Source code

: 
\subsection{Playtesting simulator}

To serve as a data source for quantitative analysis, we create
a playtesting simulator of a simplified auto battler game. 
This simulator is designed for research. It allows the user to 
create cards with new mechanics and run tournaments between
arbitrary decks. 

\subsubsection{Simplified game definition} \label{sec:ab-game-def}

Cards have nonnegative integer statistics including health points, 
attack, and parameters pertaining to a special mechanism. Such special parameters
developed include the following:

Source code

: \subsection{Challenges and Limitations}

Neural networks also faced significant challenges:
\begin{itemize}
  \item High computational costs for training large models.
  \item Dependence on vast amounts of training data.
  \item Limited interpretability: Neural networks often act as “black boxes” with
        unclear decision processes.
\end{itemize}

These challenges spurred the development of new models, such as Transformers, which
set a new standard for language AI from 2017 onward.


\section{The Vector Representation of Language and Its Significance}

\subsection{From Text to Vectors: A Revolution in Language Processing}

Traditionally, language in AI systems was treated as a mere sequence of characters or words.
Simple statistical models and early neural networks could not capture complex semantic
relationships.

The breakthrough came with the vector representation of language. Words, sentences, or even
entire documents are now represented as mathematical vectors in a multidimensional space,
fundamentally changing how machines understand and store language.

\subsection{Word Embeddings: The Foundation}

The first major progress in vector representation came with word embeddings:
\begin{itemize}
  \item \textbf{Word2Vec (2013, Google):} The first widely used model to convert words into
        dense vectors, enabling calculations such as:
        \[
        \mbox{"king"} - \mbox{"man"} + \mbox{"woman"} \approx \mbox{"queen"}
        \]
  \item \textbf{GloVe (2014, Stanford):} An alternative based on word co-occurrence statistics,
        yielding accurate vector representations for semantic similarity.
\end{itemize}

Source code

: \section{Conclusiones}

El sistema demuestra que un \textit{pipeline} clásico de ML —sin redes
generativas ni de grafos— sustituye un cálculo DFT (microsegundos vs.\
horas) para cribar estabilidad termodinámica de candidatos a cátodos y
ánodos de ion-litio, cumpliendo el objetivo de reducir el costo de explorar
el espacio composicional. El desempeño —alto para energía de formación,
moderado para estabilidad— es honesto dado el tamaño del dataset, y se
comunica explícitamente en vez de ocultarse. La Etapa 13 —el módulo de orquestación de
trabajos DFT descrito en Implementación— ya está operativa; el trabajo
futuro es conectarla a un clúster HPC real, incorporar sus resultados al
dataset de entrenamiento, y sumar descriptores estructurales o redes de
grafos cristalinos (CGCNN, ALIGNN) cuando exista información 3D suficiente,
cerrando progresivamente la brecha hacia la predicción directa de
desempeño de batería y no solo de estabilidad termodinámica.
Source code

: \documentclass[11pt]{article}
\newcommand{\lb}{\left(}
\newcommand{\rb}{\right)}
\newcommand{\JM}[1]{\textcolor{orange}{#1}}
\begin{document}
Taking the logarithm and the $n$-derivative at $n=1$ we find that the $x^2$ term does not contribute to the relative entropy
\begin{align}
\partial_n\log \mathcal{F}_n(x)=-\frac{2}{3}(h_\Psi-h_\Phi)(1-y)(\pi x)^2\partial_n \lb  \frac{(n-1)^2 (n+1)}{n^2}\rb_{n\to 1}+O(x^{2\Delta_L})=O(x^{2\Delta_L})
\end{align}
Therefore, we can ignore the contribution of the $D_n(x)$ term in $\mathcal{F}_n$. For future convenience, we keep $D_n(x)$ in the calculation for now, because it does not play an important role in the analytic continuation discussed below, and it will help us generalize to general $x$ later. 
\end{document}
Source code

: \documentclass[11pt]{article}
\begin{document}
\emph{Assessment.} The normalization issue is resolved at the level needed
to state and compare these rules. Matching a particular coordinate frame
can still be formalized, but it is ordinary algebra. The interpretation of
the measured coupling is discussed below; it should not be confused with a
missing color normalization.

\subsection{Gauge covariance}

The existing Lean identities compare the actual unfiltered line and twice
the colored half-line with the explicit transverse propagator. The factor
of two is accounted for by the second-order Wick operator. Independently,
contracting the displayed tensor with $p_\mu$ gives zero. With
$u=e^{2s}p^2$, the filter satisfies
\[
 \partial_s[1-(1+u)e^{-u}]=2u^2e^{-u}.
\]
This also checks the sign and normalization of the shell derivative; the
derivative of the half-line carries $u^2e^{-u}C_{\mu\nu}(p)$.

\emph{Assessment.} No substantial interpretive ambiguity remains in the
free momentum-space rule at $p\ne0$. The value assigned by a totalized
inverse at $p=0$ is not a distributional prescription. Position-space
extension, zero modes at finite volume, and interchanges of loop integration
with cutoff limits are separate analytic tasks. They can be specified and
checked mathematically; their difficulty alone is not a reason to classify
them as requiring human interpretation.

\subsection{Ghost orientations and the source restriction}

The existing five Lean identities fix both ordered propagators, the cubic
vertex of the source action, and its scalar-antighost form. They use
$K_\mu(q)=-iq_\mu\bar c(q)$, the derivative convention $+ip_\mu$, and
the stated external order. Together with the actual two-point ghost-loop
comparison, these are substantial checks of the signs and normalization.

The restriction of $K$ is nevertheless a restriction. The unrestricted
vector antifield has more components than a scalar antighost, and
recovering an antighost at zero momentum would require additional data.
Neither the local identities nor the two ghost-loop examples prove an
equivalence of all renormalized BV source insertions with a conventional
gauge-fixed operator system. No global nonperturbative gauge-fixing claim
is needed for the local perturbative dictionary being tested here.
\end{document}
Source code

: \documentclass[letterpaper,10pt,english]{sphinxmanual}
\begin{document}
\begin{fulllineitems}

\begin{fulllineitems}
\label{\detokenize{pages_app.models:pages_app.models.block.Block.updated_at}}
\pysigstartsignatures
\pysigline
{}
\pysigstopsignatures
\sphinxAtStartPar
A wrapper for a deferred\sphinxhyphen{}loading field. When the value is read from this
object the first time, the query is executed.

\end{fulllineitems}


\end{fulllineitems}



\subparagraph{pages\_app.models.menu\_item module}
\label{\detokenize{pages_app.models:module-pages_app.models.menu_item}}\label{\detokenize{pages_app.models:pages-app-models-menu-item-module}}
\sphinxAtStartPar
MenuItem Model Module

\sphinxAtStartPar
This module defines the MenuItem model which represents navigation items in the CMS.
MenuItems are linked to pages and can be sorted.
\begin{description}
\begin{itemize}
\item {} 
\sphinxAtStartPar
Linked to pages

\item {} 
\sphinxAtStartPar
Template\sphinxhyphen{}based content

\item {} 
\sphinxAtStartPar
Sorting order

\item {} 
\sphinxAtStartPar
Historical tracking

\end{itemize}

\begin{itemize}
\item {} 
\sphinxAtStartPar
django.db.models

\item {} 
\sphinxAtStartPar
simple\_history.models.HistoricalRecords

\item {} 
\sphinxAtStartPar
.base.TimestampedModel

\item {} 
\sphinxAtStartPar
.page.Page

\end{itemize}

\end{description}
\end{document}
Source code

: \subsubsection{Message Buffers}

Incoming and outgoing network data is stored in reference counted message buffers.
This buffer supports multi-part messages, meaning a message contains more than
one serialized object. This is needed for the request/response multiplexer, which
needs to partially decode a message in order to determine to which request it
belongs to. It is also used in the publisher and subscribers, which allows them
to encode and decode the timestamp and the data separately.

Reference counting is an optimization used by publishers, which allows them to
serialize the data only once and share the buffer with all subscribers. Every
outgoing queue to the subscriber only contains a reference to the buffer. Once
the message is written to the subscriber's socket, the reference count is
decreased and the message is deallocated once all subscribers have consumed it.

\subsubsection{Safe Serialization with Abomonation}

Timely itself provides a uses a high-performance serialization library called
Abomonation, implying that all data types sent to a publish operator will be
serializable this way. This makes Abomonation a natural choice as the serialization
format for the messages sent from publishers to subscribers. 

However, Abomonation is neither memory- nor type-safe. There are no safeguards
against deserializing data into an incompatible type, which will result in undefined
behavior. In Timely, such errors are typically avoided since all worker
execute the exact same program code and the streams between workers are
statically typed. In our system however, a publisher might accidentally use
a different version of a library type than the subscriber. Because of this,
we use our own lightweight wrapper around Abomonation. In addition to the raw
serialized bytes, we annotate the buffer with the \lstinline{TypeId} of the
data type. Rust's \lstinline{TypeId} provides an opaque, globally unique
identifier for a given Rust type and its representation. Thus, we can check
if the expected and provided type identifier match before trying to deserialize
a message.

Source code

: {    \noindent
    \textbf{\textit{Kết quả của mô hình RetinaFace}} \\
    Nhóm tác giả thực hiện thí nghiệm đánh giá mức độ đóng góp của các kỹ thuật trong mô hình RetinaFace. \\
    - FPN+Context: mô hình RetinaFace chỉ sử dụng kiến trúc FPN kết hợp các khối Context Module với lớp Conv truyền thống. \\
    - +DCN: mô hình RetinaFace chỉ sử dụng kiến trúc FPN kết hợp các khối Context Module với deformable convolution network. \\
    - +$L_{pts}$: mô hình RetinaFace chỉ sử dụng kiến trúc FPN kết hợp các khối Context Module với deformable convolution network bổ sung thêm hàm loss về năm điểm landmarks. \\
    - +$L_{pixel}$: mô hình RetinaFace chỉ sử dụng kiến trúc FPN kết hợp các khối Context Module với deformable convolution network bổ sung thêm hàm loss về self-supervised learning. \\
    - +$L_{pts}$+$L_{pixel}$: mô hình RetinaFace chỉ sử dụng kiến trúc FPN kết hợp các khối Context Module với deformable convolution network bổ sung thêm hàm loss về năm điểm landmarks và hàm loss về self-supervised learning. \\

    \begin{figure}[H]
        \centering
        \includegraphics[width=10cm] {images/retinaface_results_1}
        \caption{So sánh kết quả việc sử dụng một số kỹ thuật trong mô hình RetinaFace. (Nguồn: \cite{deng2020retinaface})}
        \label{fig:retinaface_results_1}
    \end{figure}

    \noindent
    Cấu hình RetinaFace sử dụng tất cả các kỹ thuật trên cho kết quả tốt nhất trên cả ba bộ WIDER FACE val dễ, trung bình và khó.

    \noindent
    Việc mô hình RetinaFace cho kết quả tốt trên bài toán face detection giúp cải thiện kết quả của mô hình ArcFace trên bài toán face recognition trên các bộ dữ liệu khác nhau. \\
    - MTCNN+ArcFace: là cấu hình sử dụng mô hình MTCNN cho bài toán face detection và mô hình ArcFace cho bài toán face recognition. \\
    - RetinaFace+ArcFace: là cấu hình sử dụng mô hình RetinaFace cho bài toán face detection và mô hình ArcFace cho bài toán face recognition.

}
---+---
--- TASK ---
Could you write out, exactly as they stand, only the lines above that begin at the line with "To serve as" and stop after the line with "to Vectors: A"?

--- TASK RESPONSE ---
To serve as a data source for quantitative analysis, we create
a playtesting simulator of a simplified auto battler game. 
This simulator is designed for research. It allows the user to 
create cards with new mechanics and run tournaments between
arbitrary decks. 

\subsubsection{Simplified game definition} \label{sec:ab-game-def}

Cards have nonnegative integer statistics including health points, 
attack, and parameters pertaining to a special mechanism. Such special parameters
developed include the following:

Source code

: \subsection{Challenges and Limitations}

Neural networks also faced significant challenges:
\begin{itemize}
  \item High computational costs for training large models.
  \item Dependence on vast amounts of training data.
  \item Limited interpretability: Neural networks often act as “black boxes” with
        unclear decision processes.
\end{itemize}

These challenges spurred the development of new models, such as Transformers, which
set a new standard for language AI from 2017 onward.


\section{The Vector Representation of Language and Its Significance}

\subsection{From Text to Vectors: A Revolution in Language Processing}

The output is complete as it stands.